Can the IRS Take Your Paycheck?
Yes, the IRS can take most of your paycheck if you do not respond to their other attempts to contact you. This is called a Notice of levy on Wages, Salary and Other Income.
Discovering that you owe tax debt can be a truly stressful experience. Your IRS problems may even spread beyond the relative comfort of your home, potentially impacting your job or employment prospects.
Before dismissing a delinquent tax balance as “something to handle later,” you need to consider what consequences can befall your professional life. Also, understand that resolving your tax debt is within your power, and definitely in your best interest. Your work reputation might just depend on it. Contact RMS Tax Consulting at (520) 448-3531 and speak with Enrolled Agent Richard Schickel for a free consultation. Don’t procrastinate resolving your delinquent tax issues with the IRS.
Tax Debt Escalation
It’s helpful to first examine how a tax debt becomes a larger problem than simply a bill to pay. The IRS will typically give you a certain period of time to either pay your tax debt in full or negotiate a formal resolution. However, if you take no action after receiving delinquent notices, you open yourself up to the full scope of the IRS’ collection methods.
When you don’t willingly attempt to resolve your tax debt, the IRS can take aggressive steps to take what is due. One collection method that you may be subject to is a wage garnishment. This involves a percentage of your earnings being withheld in order to satisfy your tax debt. Your employer will not learn the specifics of your delinquent tax bill, but a wage garnishment will provide an unfortunate illustration of your circumstances.

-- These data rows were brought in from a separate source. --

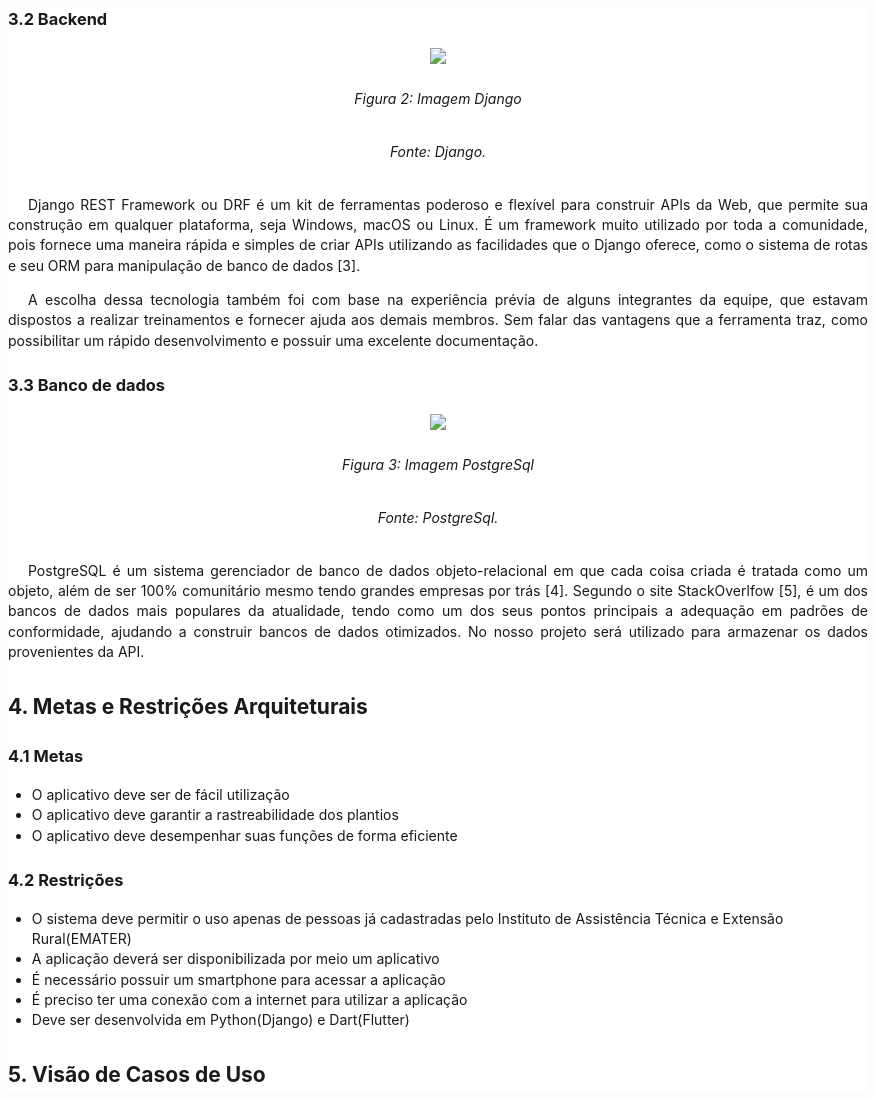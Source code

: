 ### 3.2 Backend

<center>
<img src="../../../assets/arquitetura_reutilizacao/django.png" class="zoom"/>
<h6>Figura 2: Imagem Django</h6>
<h6>Fonte: Django.</h6>
</center>

<p style="text-align: justify; text-indent: 20px"> Django REST Framework ou DRF é um kit de ferramentas poderoso e flexível para construir APIs da Web, que permite sua construção em qualquer plataforma, seja Windows, macOS ou Linux. É um framework muito utilizado por toda a comunidade, pois fornece uma maneira rápida e simples de criar APIs utilizando as facilidades que o Django oferece, como o sistema de rotas e seu ORM para manipulação de banco de dados [3].</p>

<p style="text-align: justify; text-indent: 20px"> A escolha dessa tecnologia também foi com base na experiência prévia de alguns integrantes da equipe, que estavam dispostos a realizar treinamentos e fornecer ajuda aos demais membros. Sem falar das vantagens que a ferramenta traz, como possibilitar um rápido desenvolvimento e possuir uma excelente documentação.</p>

### 3.3 Banco de dados

<center>
<img src="../../../assets/arquitetura_reutilizacao/postgresql.jpg" class="zoom"/>
<h6>Figura 3: Imagem PostgreSql</h6>
<h6>Fonte: PostgreSql.</h6>
</center>

<p style="text-align: justify; text-indent: 20px"> PostgreSQL é um sistema gerenciador de banco de dados objeto-relacional em que cada coisa criada é tratada como um objeto, além de ser 100% comunitário mesmo tendo grandes empresas por trás [4]. Segundo o site StackOverlfow [5], é um dos bancos de dados mais populares da atualidade, tendo como um dos seus pontos principais a adequação em padrões de conformidade, ajudando a construir bancos de dados otimizados. No nosso projeto será utilizado para armazenar os dados provenientes da API. </p>

## 4. Metas e Restrições Arquiteturais
### 4.1 Metas
- O aplicativo deve ser de fácil utilização
- O aplicativo deve garantir a rastreabilidade dos plantios
- O aplicativo deve desempenhar suas funções de forma eficiente

### 4.2 Restrições
- O sistema deve permitir o uso apenas de pessoas já cadastradas pelo Instituto de Assistência Técnica e Extensão Rural(EMATER)
- A aplicação deverá ser disponibilizada por meio um aplicativo
- É necessário possuir um smartphone para acessar a aplicação
- É preciso ter uma conexão com a internet para utilizar a aplicação
- Deve ser desenvolvida em Python(Django) e Dart(Flutter)

## 5. Visão de Casos de Uso
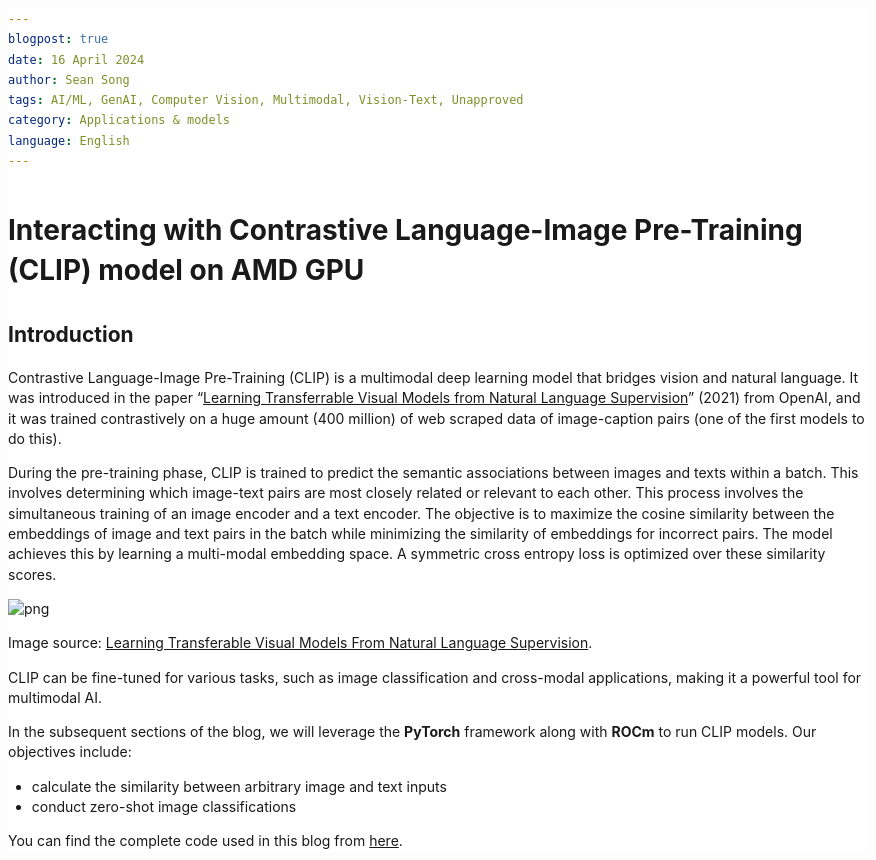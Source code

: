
 ```yaml
---
blogpost: true
date: 16 April 2024
author: Sean Song
tags: AI/ML, GenAI, Computer Vision, Multimodal, Vision-Text, Unapproved
category: Applications & models
language: English
---
```

<head>
  <meta charset="UTF-8">
  <meta name="description" content="Interacting with Contrastive Language-Image Pre-Training (CLIP) model on AMD GPU">
  <meta name="keywords" content="CLIP, Contrastive learning, multimodal model, Computer vision Language-Image, Vision-Text, MI210, MI250, MI300, ROCm">
</head>

# Interacting with Contrastive Language-Image Pre-Training (CLIP) model on AMD GPU

## Introduction

Contrastive Language-Image Pre-Training (CLIP) is a multimodal deep learning model that bridges vision and natural language. It was introduced in the paper “[Learning Transferrable Visual Models from Natural Language Supervision](https://arxiv.org/abs/2103.00020)” (2021) from OpenAI, and it was trained contrastively on a huge amount (400 million) of web scraped data of image-caption pairs (one of the first models to do this).

During the pre-training phase, CLIP is trained to predict the semantic associations between images and texts within a batch. This involves determining which image-text pairs are most closely related or relevant to each other. This process involves the simultaneous training of an image encoder and a text encoder. The objective is to maximize the cosine similarity between the embeddings of image and text pairs in the batch while minimizing the similarity of embeddings for incorrect pairs. The model achieves this by learning a multi-modal embedding space. A symmetric cross entropy loss is optimized over these similarity scores.

![png](https://production-media.paperswithcode.com/methods/3d5d1009-6e3d-4570-8fd9-ee8f588003e7.png)

Image source: [Learning Transferable Visual Models From Natural Language Supervision](https://arxiv.org/abs/2103.00020).

CLIP can be fine-tuned for various tasks, such as image classification and cross-modal applications, making it a powerful tool for multimodal AI.

In the subsequent sections of the blog, we will leverage the **PyTorch** framework along with **ROCm** to run CLIP models. Our objectives include:

* calculate the similarity between arbitrary image and text inputs
* conduct zero-shot image classifications

You can find the complete code used in this blog from [here](https://github.com/ROCm/rocm-blogs/tree/release/blogs/artificial-intelligence/clip).
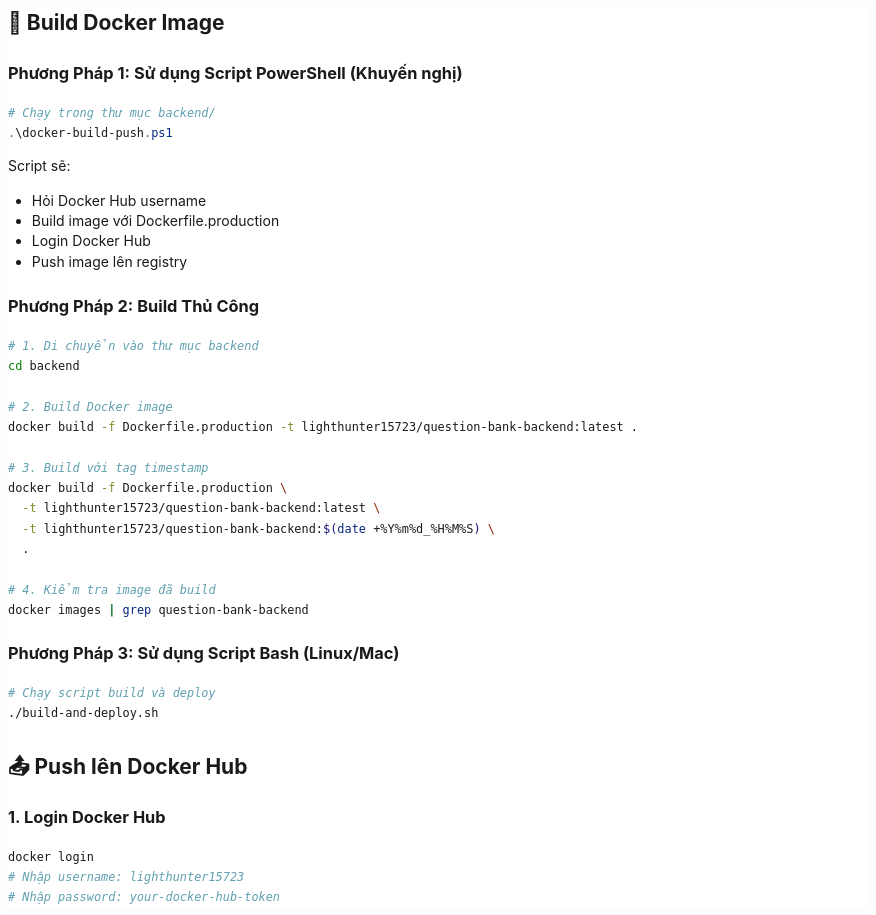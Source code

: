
 ```env
```

## 🔨 Build Docker Image

### Phương Pháp 1: Sử dụng Script PowerShell (Khuyến nghị)

```powershell
# Chạy trong thư mục backend/
.\docker-build-push.ps1
```

Script sẽ:
- Hỏi Docker Hub username
- Build image với Dockerfile.production
- Login Docker Hub
- Push image lên registry

### Phương Pháp 2: Build Thủ Công

```bash
# 1. Di chuyển vào thư mục backend
cd backend

# 2. Build Docker image
docker build -f Dockerfile.production -t lighthunter15723/question-bank-backend:latest .

# 3. Build với tag timestamp
docker build -f Dockerfile.production \
  -t lighthunter15723/question-bank-backend:latest \
  -t lighthunter15723/question-bank-backend:$(date +%Y%m%d_%H%M%S) \
  .

# 4. Kiểm tra image đã build
docker images | grep question-bank-backend
```

### Phương Pháp 3: Sử dụng Script Bash (Linux/Mac)

```bash
# Chạy script build và deploy
./build-and-deploy.sh
```

## 📤 Push lên Docker Hub

### 1. Login Docker Hub
```bash
docker login
# Nhập username: lighthunter15723
# Nhập password: your-docker-hub-token
```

If you are a contract worker, the full amount of your earnings can be taken rather than just a percentage. Regardless of whether you are a contractor or traditional employee, your employer will be expected to comply with the IRS’ garnishment instructions. In other words, you won’t be able to negotiate with your employer, no matter how friendly you are.
Whether you have tenure in your current position or you’re pursuing a new job opportunity, there is another IRS collection tactic to keep in mind: the lien. The IRS can place a lien against you when you have a delinquent tax balance. This action tells other creditors that they are first on line to collect from you. This action will negatively impact your credit, impairing your ability to secure a mortgage, loan or even rent.
But your work life may also be in trouble when a lien is present. Many employers will require you to maintain healthy credit as a condition of employment. This is particularly true if your position requires security clearance or necessitates the use of a professional license. Finally, prospective employers are more frequently examining candidates’ credit scores as a part of the hiring process. Therefore, a tax lien can jeopardize what might otherwise be a tangible opportunity.
No matter what type of collection action you’re facing or are already experiencing, you always have the option to reach a formal resolution with the IRS. This will likely involve reaching an agreement on how you will pay your tax debt. These options range from paying over an extended period of time or a variety of other available options. You may wish to consult with a licensed tax professional to explore the full range of tax. Contact RMS Tax Consulting at (520) 448-3531 and speak with Enrolled Agent Richard Schickel for a free consultation.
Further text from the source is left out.